1806 yılında kışla olarak yapılan ve tarihi süreçte birçok değişik amaç için kullanılan Taksim Topçu Kışlası, İnönü Stadyumu inşaatının başlamasıyla işlevsizleşti. Harabe halindeki kışla 1940 yılında İsmet İnönü’nün isteği ile dönemin İstanbul valisi Lütfi Kırdar tarafından, Henri Prost’un hazırladığı imar planı çerçevesinde istimlak edilerek yıkıldı. Bu proje çerçevesinde parka dönüştürüldü ve İstanbul’un Cumhuriyet döneminde yapılan ilk parkı oldu.

Gezi Direnişi ise 61. Türkiye Cumhuriyeti Hükümeti’nin, İstanbul’un Beyoğlu ilçesinde bulunan ve sadece umumi hizmette kullanılmak koşulu ile tapuda İstanbul Büyükşehir Belediyesi’ne tahsis edilmiş olan Taksim Gezi Parkı’na İstanbul 6. İdare Mahkemesi ve 2 no’lu Kültür ve Tabiat Varlıklarını Koruma Kurulu kararı olduğu hâlde Topçu Kışlası’nı Taksim Yayalaştırma Projesi çerçevesinde imar izni olmadan yeniden inşa etmesini engelleme eylemi olarak başlamıştır.

Gezi Direnişi, “orada ben de vardım” diyerek gururla savunacağım, yaşamımdaki en şanlı, şerefli eylemlerinin başında gelir.

Tamamen hükümetin inadı ve diretmesi ile Gezi Direnişi çok sayıda şehit vermiştir. İktidar edenlerin kan davası hala sürmektedir ki uzun yıllardır cezaevlerinde esir tutulan bu ülkenin aydınlık insanları şimdi de terörist damgası vurularak müebbet cezalara çarptırılıyor.

∗∗∗

Daha birkaç gün önce 2 Temmuz 1993 tarihinde, Sivas’ta Madımak Oteli’nde bu ülkenin aydınlarını yakan yobazların davası zaman aşımına uğradı! İnsanlık suçlarında zaman aşımı olur mu?

Daha geçtiğimiz Cumartesi günü, eylemlerinin 966. haftasında, Cumartesi Annesi Hanife Anne’ye polis amiri “şov yapma” diye sesleniyor.

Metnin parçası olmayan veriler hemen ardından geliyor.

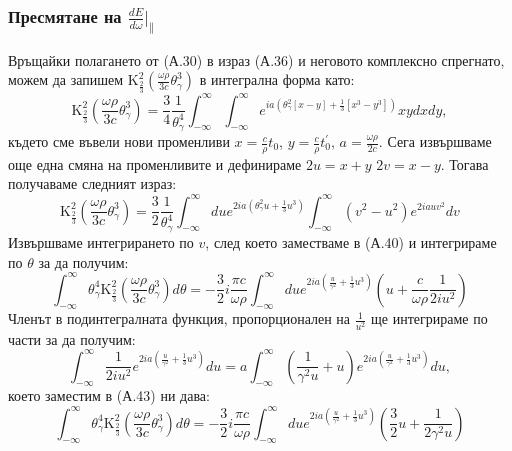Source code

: \begin{appendices}
\subsubsection{Пресмятане на $\frac{dE}{d\omega}\big\vert_\parallel$}
Връщайки полагането от (А.30) в израз (А.36) и неговото комплексно спрегнато, можем да запишем $\text{K}^2_{\frac{2}{3}}\left(\frac{\omega\rho}{3 c}\theta_\gamma^3\right)$ в интегрална форма като:
\begin{equation}
\text{K}^2_{\frac{2}{3}}\left(\frac{\omega\rho}{3 c}\theta_\gamma^3\right) = 	\frac{3}{4}\frac{1}{\theta_\gamma^4}\int_{-\infty}^\infty \int_{-\infty}^\infty e^{ia\left(\theta_\gamma^2[x - y] + \frac{1}{3}[x^3 - y^3]\right)}xydxdy,
\end{equation}
където сме въвели нови променливи $x = \frac{c}{\rho}t_0$, $y = \frac{c}{\rho} t_0^\prime$, $a = \frac{\omega\rho}{2c}$. Сега извършваме още една смяна на променливите и дефинираме $2u = x + y$ $2v = x - y$. Тогава получаваме следният израз:
\begin{equation}
	\text{K}^2_{\frac{2}{3}}\left(\frac{\omega\rho}{3 c}\theta_\gamma^3\right) = 	\frac{3}{2}\frac{1}{\theta_\gamma^4}\int_{-\infty}^\infty du e^{2ia\left(\theta_\gamma^2 u + \frac{1}{3}u^3\right)}\int_{-\infty}^{\infty}\left(v^2 - u^2\right)e^{2iauv^2}dv
\end{equation}
Извършваме интегрирането по $v$, след което заместваме в (А.40) и интегрираме по $\theta$ за да получим:
\begin{equation}
	\int_{-\infty}^\infty \theta_\gamma^4 \text{K}^2_{\frac{2}{3}}\left(\frac{\omega\rho}{3 c}\theta_\gamma^3\right)d\theta = -\frac{3}{2}i\frac{\pi c}{\omega\rho}\int_{-\infty}^\infty du e^{2ia\left(\frac{u}{\gamma^2} + \frac{1}{3}u^3\right)}\left(u + \frac{c}{\omega\rho}\frac{1}{2iu^2}\right)
\end{equation}
Членът в подинтегралната функция, пропорционален на $\frac{1}{u^2}$ ще интегрираме по части за да получим:
\begin{equation}
	\int_{-\infty}^\infty \frac{1}{2iu^2}e^{2ia\left(\frac{u}{\gamma^2}+\frac{1}{3}u^3\right)}du = a\int_{-\infty}^\infty \left(\frac{1}{\gamma^2 u} + u\right)e^{2ia\left(\frac{u}{\gamma^2}+\frac{1}{3}u^3\right)}du,
\end{equation}
което заместим в (А.43) ни дава:
\begin{equation}
	\int_{-\infty}^\infty \theta_\gamma^4 \text{K}^2_{\frac{2}{3}}\left(\frac{\omega\rho}{3 c}\theta_\gamma^3\right)d\theta = -\frac{3}{2}i\frac{\pi c}{\omega\rho}\int_{-\infty}^\infty du e^{2ia\left(\frac{u}{\gamma^2} + \frac{1}{3}u^3\right)}\left(\frac{3}{2}u + \frac{1}{2\gamma^2u}\right)

\end{equation}
\end{appendices}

Hanife Anne cevap veriyor: “Bana şov yapma deme. Oğlu kaybedilen ben, acı çeken ben, kelepçelenerek gözaltına alınan ben!”

Şu son seçim, cezaevinde esir tutulanların, yurt dışında sürgünde olanların, kayıp çocuklarını arayanların, Sivas’ta yakılanların geride kalmış ailelerinin umuduydu. Olmadı, umutlar söndü.

Seçim sonrasında yaptığı konuşmalarda Cumhurbaşkanı, daha kapsayıcı olmaktan, ılımlı olmaktan, intikamcı olmamaktan bahsediyordu. Türkiye’deki muhalefetten hiçbir umudum kalmadığı için doğru söylüyor olmasını umdum. Olmadı!

Tüm bu zulüm karşısında ana muhalefetin hali, tavrı, içler acısı. Utanç verici! Tek eylem her acıdan sonra Kemal Bey’den gelen “bu karar büyük bir utançtır”, “saray şöyledir, böyledir” paylaşımı.

İnsanların uzun yıllar demir parmaklıklar ardında tutulması, hatta belki bir daha dışarıyı göremeyecek olması ihtimali de varken bugün particilik oynayan muhalefet neferleri yolda nasıl yürüyebiliyorlar, nasıl insan içine çıkabiliyorlar çok merak ediyorum. Birkaç ay sonra belediye seçimleri varken hala taht kavgaları ile boğuşan ve “siyasetçi” olmaktan başka sıfatı olmayan, bugün artık sevilmeyen, yarın ise adları bile hatırlanmayacak bu cılız erkekler ordusu bundan sonra ne işe yarayacak inanın ki hiç bilmiyorum.

Çok umutsuzum!

∗∗∗

Bu hafta yüzümü güldüren, göğsümü kabartan ender şeylerden biri yine kadınlarımızla ve yine spor ile ilgili. Bodrum’un, çiçeği burnunda Bodrum Basketbol Kulübü, TBF Türkiye Kadınlar Basketbol Ligi’nde Burhaniye Belediyespor’u yenerek evindeki ilk, ligdeki ikinci maçını da kazanmış oldu. Pırıl pırıl gençlerimizin bu lige hazırlanışlarını uzun zamandır takip ediyorum ancak bu kulüple ilgili beni en çok etkileten şey, ilk sosyal medya paylaşımlarında bulunan adeta manifesto niteliğindeki metindi. Bu  metinden bir bölümü sizlerle paylaşmak istiyorum:

“…Kadın hakları mücadelesinin zirvesinde duran bir toplumun parçası olarak, sadece sahada değil, toplumsal bilincin inşasında da öncü olmayı taahhüt ediyoruz. Cumhuriyet tarihimizin ışıltılı sayfalarından ilham alarak, Suat Aşeni, Halet Çambel, Suphiye Fırat, Gülseren Gönül ve daha birçok cesur kadının sporcunun başarılarından aldığımız güçle, sporun evrensel değerini ve kadının gücünü bir araya getiriyoruz. Mustafa Kemal Atatürk’ün spor ve sporcuya verdiği özel önem, bizi motive eden bir fenerdir. O’nun "Sağlam kafa, sağlam vücutta bulunur" sözü, hem fiziksel hem de zihinsel gücümüzü en üst seviyeye çıkarmak için yolumuzu aydınlatıyor. Onun vurguladığı gibi, spor sadece bir etkinlik değil, aynı zamanda karakterin ve disiplinin bir yansımasıdır. Biz, Bodrum Kadın Basketbol Takımı olarak, sahadaki mücadelemizde bu değerleri yücelterek ilerleyeceğiz..."

Umutsuzluğumu umuda çevirebilecek olan tek şey sanırım sadece sporcu kadınlarımızın başarıları olacak uzunca bir süre.